How do you leave dirty diapers laying in a pile in your house?
What about dishes piled in the sink? Dirt on the furnace vents? End tables un-dusted? Oh goodness, seriously, baby fingerprints on the fridge?!
That would freak me out. *sarcasm* And apparently it freaks out a lot of other self-righteous, judgemental mamas out there, too.
There should be a form we all have to fill out before being able to comment on anything, anywhere. Like a full-disclosure post to warn everyone who we are.
“Hi, my name is (insert name). I’m a perfect, flawless mother of (insert number of) littles who rarely ever makes mistakes and if I do they’re too tiny to even mention. I have no regrets and no failures on my parental resume. Everyone on the internet needs to hear my (brilliant, insightful, adjective of your choice) criticism and instructions. Don’t worry, I don’t talk to people in my real life like I do on (facebook, instagram, twitter, social media channel of your choice), because I know I would be friendless and family wouldn’t invite me to holidays anymore.”
Something like that. 😛
Here’s my story.
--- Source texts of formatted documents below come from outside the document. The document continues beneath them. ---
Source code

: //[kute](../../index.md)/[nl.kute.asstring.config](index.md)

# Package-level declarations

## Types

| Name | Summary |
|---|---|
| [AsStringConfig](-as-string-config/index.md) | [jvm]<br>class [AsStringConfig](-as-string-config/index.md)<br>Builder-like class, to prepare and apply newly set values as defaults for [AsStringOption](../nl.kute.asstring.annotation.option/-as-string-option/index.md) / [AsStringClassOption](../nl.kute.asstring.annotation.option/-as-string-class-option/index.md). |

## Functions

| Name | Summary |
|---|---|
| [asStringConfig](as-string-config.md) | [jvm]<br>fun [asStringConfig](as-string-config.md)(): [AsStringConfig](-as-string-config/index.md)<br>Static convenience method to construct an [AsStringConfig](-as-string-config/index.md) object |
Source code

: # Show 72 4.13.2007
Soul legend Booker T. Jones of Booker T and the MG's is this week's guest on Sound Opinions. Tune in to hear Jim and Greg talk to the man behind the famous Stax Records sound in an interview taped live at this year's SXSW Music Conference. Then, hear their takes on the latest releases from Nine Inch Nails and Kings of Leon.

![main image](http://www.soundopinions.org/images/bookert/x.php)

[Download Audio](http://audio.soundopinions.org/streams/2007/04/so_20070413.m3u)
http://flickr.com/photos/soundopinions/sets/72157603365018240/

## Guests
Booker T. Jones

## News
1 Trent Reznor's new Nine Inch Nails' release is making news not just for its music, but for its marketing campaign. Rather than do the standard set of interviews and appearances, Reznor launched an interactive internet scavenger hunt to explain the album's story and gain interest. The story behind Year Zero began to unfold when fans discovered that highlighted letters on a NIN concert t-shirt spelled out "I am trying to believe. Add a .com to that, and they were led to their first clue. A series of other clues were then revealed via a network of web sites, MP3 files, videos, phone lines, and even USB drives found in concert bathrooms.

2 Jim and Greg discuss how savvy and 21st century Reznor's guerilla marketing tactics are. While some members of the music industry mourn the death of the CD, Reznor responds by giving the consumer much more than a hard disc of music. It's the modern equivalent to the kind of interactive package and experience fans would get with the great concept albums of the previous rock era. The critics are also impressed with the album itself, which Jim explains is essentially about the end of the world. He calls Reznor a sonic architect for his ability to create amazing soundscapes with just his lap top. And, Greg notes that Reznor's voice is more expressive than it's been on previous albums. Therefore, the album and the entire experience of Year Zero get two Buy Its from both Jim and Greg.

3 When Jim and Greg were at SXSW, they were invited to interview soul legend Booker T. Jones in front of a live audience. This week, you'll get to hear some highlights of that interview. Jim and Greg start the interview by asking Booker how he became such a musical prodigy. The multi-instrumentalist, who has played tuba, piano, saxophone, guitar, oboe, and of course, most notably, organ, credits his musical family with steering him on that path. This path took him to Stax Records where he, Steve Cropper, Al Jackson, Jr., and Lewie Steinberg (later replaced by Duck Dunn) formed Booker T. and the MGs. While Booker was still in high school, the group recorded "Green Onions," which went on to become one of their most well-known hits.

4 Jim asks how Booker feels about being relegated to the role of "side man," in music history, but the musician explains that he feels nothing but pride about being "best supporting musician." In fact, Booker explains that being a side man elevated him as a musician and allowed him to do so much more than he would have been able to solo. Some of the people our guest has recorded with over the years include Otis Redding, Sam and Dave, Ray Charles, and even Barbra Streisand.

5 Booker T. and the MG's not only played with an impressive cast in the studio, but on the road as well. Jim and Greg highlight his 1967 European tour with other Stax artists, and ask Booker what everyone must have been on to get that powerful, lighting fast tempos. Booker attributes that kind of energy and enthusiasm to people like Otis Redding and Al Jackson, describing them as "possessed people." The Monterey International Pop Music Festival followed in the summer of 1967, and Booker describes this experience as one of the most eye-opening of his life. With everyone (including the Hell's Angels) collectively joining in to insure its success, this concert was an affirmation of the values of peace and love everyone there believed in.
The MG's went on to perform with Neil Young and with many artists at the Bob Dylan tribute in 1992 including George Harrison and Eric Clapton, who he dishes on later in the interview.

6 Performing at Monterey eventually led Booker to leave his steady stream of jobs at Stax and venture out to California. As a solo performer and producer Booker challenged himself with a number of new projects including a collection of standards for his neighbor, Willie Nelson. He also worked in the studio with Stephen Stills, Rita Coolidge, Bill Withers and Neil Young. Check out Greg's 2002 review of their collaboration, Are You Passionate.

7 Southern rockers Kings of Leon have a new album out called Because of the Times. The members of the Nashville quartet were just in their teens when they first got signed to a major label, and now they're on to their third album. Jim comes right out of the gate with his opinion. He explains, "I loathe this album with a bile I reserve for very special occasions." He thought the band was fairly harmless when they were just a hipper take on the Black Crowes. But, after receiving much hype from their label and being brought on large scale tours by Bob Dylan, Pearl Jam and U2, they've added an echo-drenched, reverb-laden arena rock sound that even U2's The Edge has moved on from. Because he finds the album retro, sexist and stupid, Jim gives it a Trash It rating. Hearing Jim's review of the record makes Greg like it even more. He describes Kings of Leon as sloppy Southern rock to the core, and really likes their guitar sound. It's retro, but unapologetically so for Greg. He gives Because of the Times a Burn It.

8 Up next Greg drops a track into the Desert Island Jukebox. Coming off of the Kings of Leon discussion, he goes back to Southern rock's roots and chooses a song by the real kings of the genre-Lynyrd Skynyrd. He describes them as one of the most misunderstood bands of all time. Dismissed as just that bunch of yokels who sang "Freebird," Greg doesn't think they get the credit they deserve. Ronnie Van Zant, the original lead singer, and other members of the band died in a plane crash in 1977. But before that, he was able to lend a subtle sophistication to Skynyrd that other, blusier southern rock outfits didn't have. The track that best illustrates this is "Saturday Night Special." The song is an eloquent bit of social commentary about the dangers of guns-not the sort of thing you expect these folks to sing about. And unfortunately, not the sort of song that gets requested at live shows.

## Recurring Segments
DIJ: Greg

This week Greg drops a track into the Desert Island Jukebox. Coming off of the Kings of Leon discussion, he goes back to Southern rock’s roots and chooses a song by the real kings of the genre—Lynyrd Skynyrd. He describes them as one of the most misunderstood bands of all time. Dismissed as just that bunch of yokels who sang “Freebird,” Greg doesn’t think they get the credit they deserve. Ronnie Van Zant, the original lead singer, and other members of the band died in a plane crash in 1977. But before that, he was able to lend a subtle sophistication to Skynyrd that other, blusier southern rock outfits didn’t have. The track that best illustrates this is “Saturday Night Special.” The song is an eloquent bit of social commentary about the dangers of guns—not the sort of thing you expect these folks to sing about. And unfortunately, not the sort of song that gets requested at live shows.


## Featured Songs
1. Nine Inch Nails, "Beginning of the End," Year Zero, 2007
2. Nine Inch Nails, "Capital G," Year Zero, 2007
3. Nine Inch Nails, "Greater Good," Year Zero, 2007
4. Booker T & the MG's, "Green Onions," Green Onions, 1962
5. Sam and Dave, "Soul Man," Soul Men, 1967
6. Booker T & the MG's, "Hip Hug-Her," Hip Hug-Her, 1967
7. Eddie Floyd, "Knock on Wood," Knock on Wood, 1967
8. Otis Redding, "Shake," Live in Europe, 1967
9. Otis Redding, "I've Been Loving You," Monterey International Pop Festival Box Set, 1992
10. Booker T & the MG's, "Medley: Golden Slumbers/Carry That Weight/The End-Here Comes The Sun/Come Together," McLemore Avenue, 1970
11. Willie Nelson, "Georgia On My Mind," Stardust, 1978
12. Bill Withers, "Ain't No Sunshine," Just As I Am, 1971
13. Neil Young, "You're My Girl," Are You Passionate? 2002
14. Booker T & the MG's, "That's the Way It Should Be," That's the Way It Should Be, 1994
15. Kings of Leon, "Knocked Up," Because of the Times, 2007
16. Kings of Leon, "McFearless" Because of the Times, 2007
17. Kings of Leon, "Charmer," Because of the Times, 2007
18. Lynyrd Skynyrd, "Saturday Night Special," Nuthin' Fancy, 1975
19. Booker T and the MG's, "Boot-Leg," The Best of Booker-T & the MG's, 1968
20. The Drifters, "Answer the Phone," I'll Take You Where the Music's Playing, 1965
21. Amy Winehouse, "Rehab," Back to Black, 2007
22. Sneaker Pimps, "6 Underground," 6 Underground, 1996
I’m Tiffany. I am Mama to two sweet littles who are 9 months and 2 years old. My days run together and I most often have no idea what day of the week or date it is. I have struggled with Postpartum Depression. I’m living in a major reno zone as my dear husband works hard to finish the addition of a bathroom and bedroom to our house, while working full-time and serving as a deacon, SS teacher, youth leader and sound room tech in our church. I love my Savior, but I have days of low faith and high stress. On those days all that mixed together is lonely, scary and frustrating.
Here is where I’m at right now. My home is un-dusted. More dust is coming. Some areas of it are un-vacuumed. Those areas are filled with totes and things that just CAN’T be put where they belong. Sometimes there are blue bags full of dirty diapers sitting at the door to go out. Other times I’m completely at my wits end with keeping two little ones happy, changed, fed and safe at the same time, that my first priority is NOT to wash the dishes, counters and stove top. I keep the areas we need to be in clean, I wear slippers on my feet and keep their little feet away from the dirt. But I don’t scrub my floors yet. Hubby and John will mess them up with drywall dust, plaster, paint and/or sawdust the same day.
If you walked into my home right now, you would be disgusted if you thought Jessa’s mess was bad. You would assume I was a dirty person. Wait 2 weeks and you would have a totally different impression. I love clean. I’m the person who notices the little streaks from the extra soap on the mostly sparkling kitchen counters and has to rewipe them. I see the specks of something on the carpet, the small clump of dirt from hubby’s boots in the dining room, the hair statically stuck to the toilet seat. I want things put away, organized, and decorated farmhouse style. I’m the one who will stay up till 2:30am to catch up on all the laundry, because I can actually tackle that project when babies are sleeping. I love clean, I thrive in it and I take pride in my house being that way for my family.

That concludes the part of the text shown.